Aubrey Plaza plays a deadpan intern for a magazine hired alongside young Karan Soni to join womanising journo Jake Johnson to investigate a bizarre newspaper ad requesting a companion for time travel (ending with ‘Safety Not Guaranteed’). Travelling to Washington they track the source of the ad down to a particular post office box and stake the place out. Eventually Mark Duplass turns up, a slightly savant-ish seeming, local supermarket employee who indeed claims to have a device for time travel. After Johnson makes an unsuccessful attempt to interview the extremely cagey Duplass, he decides a little feminine persuasion is needed and gets Plaza to approach him instead. It doesn’t go exactly flawlessly, but after helping him procure (i.e. steal) some lasers, she leaves enough of a positive impression on him that Duplass entrusts Plaza with being his companion on their mission. Of course, Duplass knows nothing about the article Johnson hopes to write nor Plaza’s complicity in it. The funny thing is, after a while, Plaza is questioning her feelings for Duplass, who doesn’t really seem all that much more of a dorky misfit than she is, and they even seem to share similar tragedies in life. Hell, she might even be buying into the whole time travel lunacy. But is there a more sinister/worrying side to Duplass? Is he really just a harmless eccentric? A couple of feds tailing him seem to think he’s enough of a concern.

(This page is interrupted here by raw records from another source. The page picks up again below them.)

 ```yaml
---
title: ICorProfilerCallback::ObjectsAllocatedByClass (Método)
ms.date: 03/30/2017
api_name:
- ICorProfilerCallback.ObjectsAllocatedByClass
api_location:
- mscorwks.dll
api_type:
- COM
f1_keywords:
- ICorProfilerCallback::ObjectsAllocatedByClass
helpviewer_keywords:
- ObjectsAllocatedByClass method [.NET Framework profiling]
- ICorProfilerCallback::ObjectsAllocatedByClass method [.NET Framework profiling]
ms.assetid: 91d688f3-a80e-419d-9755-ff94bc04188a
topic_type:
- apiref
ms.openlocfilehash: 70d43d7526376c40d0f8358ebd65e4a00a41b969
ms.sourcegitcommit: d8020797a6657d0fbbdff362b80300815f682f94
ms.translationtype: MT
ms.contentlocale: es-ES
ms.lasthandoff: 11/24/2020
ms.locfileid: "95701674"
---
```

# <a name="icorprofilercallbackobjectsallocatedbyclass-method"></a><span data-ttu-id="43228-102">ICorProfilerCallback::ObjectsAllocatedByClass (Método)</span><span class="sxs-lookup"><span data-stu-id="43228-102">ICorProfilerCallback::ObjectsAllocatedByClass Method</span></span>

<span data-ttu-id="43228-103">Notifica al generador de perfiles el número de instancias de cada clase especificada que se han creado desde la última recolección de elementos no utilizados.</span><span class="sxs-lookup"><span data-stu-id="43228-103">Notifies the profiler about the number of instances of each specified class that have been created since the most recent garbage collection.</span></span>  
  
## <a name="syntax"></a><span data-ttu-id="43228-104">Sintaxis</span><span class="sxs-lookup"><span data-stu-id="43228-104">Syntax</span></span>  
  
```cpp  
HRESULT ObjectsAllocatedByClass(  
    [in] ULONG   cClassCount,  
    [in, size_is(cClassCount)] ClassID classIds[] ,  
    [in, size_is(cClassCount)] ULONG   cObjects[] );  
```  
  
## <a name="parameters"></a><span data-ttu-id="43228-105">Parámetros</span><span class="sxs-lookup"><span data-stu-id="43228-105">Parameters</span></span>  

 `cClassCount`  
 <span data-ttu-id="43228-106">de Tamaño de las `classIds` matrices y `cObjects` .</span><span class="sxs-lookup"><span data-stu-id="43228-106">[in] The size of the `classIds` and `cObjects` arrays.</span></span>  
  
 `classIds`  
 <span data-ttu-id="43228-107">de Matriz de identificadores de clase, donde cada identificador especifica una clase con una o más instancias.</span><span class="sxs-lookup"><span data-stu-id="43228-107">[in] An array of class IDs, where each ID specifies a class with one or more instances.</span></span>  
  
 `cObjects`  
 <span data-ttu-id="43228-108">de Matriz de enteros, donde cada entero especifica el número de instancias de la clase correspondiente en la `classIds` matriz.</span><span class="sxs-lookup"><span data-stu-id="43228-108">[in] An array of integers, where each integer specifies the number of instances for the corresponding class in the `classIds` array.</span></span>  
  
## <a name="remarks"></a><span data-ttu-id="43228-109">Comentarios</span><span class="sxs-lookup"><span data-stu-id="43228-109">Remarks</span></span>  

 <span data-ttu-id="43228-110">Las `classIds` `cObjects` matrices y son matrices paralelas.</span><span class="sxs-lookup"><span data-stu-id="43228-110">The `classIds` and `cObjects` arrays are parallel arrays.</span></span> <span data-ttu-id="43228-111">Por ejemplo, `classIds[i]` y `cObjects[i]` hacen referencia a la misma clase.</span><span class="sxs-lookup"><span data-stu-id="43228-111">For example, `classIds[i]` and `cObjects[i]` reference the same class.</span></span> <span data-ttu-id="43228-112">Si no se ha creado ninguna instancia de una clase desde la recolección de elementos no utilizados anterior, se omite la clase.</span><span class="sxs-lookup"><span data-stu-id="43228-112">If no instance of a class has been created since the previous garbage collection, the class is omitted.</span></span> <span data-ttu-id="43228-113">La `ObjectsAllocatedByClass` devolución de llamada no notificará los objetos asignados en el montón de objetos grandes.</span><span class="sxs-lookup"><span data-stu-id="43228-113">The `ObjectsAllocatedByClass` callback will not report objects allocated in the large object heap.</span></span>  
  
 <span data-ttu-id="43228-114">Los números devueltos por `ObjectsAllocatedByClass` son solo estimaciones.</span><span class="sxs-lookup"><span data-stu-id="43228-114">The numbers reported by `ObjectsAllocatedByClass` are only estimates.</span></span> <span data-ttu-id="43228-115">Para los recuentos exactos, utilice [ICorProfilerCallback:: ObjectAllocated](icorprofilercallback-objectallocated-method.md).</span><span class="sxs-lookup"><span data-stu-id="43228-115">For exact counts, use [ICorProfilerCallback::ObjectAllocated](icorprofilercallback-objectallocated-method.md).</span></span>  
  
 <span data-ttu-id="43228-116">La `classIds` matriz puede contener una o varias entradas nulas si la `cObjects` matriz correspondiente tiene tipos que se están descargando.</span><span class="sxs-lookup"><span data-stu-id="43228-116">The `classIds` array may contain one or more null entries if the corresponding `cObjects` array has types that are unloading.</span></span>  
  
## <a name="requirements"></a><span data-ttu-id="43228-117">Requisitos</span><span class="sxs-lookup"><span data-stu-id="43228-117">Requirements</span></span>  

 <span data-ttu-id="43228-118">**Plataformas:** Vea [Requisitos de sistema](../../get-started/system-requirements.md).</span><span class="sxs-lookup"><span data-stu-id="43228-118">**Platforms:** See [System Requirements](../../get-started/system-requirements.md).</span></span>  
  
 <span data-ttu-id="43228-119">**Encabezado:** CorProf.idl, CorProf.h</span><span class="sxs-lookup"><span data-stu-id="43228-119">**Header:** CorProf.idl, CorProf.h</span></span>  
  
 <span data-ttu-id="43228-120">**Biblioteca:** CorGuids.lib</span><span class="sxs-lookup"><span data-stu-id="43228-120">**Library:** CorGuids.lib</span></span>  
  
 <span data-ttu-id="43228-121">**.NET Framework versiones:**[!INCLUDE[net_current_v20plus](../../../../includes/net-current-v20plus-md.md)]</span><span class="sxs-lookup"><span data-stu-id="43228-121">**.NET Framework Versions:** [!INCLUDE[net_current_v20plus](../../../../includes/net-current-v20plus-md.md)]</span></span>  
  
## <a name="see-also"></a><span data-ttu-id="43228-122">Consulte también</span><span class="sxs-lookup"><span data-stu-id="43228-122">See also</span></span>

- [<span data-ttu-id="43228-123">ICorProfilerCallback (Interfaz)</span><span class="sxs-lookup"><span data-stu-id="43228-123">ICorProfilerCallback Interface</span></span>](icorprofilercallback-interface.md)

Meanwhile, Johnson is embarking on a personal mission of sorts, tracking down the ‘one that got away’, an old girlfriend (Jenica Bergere) who lives close by. Mary Lynn Rajskub plays the magazine editor, whilst Kristen Bell plays an important person from Duplass’ past.
This 2012 film from director Colin Trevorrow and writer Derek Connolly (both making their debut film) does the seeming impossible. Unlike films such as “The Curious Case of Benjamin Button” or “The Time Traveller’s Wife”, this film blends romantic comedy with the concept of time travel just about perfectly. In fact, for 99% of the film’s length, it’s completely up in the air as to whether the character played by Mark Duplass (whose “Jeff, Who Lives at Home” was much ado about nothing) is genuinely capable of time travel or just a delusional weirdo loner. It’s very cleverly done, and even the side-story involving Johnson doesn’t feel completely extraneous, nor does it eat up too much of the running time. In fact, it ties into one of the themes of the whole film, as Johnson wants to revisit a former love (even though her Facebook profile pic shows her to be a bit on the ‘heavy’ side for the sensitive, New Age Johnson) and Duplass’ reason for time travel is to correct a past issue involving a former love of his own. Johnson also deserves credit for making his character palatable. After all, this is a guy who passes off the work onto two interns so he can track down the girl who years ago gave him the best head ever. Amazingly, you don’t hate him, probably because you know he’ll mature somewhat by the end of the film.
The ending is simply perfect (in my view anyway), and the preceding 80 minutes or so are also tremendously enjoyable, quirky, likeable, and funny. Aubrey Plaza in particular is a standout among the cast, though I even liked Kristen Bell for a change (probably partly because she’s only featured in a cameo role). But Plaza is definitely key, she has a line in deadpan sarcasm and snark without getting to “Juno”-levels of skin-crawling irritation.
Inspired by a real-life Classifieds ad from the late 90s (well, a fake ad published by a writer looking to fill space, but still, you know what I mean), this film won’t be for everyone, but it really won me over. The tone is spot-on, mixing some rather heavy themes, laughs, and science-fiction themes (though the film is not really a science-fiction film at all) without being messy or tonally inconsistent. Look out for this one if you haven’t already seen it, I think it might become a cult favourite. It’s the kind of film that when it ends, you almost feel like saying ‘Thank You’.